Tigers Win by Six Wickets
Set a target of 319 for victory, Bangladesh stuttered at the beginning, losing Soumya Sarkar off the fifth ball of the mighty chase. But given the points table situation, Tamim Iqbal and Mahmudullah were fully aware of the importance of winning this match.
Bangladesh came into this match with three points from as many matches, having a tangible shot at making the quarterfinals ahead of England, whom it plays next.
Iqbal and Mahmudullah consolidated with a solid second-wicket partnership of 139 off 130 balls to take Bangladesh to 144 in the 24th over before Iain Wardlaw, the medium pacer, went past the defence of Mahmudullah, who scored a run-a-ball 62.
But immediately after that, Iqbal (95 off 100) was trapped leg before by Josh Davey, five runs short of a fifth One-Day International century.

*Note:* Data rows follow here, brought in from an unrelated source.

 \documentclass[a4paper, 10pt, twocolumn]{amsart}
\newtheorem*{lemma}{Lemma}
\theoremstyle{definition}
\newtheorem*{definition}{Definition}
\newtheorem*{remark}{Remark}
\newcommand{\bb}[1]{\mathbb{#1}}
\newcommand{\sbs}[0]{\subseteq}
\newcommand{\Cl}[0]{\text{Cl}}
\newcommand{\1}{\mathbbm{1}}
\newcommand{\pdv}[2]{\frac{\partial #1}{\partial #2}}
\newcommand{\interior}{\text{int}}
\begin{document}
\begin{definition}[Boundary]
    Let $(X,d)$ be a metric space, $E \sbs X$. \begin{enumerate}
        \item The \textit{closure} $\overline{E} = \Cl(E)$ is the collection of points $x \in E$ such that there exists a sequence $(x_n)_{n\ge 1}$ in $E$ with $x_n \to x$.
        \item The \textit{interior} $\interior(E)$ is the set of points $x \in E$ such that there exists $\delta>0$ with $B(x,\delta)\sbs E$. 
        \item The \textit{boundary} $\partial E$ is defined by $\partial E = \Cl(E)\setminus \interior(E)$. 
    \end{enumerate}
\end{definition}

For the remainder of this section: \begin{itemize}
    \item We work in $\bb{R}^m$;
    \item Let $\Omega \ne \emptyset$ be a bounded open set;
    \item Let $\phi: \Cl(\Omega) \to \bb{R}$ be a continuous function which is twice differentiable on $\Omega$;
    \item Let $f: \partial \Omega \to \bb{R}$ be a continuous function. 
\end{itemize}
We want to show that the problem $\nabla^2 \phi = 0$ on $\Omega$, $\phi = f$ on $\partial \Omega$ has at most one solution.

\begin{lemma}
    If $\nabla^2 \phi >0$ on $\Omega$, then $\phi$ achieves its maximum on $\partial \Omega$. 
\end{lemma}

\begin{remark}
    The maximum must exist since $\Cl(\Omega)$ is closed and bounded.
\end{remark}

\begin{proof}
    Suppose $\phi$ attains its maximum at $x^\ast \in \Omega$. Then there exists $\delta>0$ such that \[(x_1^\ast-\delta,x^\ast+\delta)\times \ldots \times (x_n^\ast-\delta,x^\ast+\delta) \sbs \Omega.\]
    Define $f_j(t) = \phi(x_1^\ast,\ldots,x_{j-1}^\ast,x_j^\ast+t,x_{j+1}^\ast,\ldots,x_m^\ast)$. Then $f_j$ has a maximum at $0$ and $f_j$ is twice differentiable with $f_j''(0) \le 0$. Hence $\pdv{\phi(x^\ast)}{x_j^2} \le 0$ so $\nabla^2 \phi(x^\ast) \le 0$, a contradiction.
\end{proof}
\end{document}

Shakib Al Hasan, batting at No. 5, and Rahim did not let the required net run-rate drop, hitting quick-fire fifties to take Bangladesh closer to its target. Rahim hit six fours and two sixes on his way to a 42-ball knock of 60, before departing in the 38th over, caught at long-on off Davey’s bowling.

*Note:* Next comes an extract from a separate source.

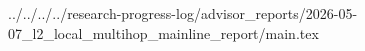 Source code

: ../../../../research-progress-log/advisor_reports/2026-05-07_l2_local_multihop_mainline_report/main.tex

It was now up to Shakib and Sabbir Rehman to take Bangladesh over the line. Rehman hit 42 off 40 balls and remained unbeaten alongside Shakib (52 n.o. off 41), who brought up the winning runs, and his fifty, with a boundary over third man in the 48th over.
Scotland’s dream of bagging that elusive first win in a World Cup match remained unachieved despite Kyle Coetzer’s brilliantly scripted ton earlier in the day.

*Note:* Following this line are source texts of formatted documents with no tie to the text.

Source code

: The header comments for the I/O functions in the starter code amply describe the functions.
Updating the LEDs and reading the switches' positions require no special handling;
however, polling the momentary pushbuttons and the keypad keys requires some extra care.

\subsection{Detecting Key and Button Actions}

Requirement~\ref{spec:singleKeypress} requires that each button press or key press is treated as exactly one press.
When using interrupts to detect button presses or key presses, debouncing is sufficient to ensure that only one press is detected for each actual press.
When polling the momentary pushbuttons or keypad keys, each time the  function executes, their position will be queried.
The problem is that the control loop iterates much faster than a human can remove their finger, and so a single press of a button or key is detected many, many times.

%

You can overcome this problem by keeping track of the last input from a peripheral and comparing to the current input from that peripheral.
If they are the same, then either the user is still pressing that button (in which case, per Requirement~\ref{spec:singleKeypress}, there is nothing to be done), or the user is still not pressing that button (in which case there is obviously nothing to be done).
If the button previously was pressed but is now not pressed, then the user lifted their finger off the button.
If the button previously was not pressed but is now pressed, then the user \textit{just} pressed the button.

On a bright sunny day in Nelson, expecting the grassy pitch to assist his pacers, Mashrafe Mortaza, the Bangladesh captain, won the toss and chose to field. It certainly wasn’t a bad choice, as Scotland found out, losing two quick wickets in Callum MacLeod (11) and Hamish Gardiner (19).
Struggling at 38 for 2, it looked like Scotland was going to struggle with the bat once again. But a consolidating 78-run partnership off 85 balls between Coetzer and Matt Machan for the third wicket not only took Scotland past the 100-run mark without further hiccups, but also frustrated Bangladesh, whose spinners failed to capitalise on the early wickets.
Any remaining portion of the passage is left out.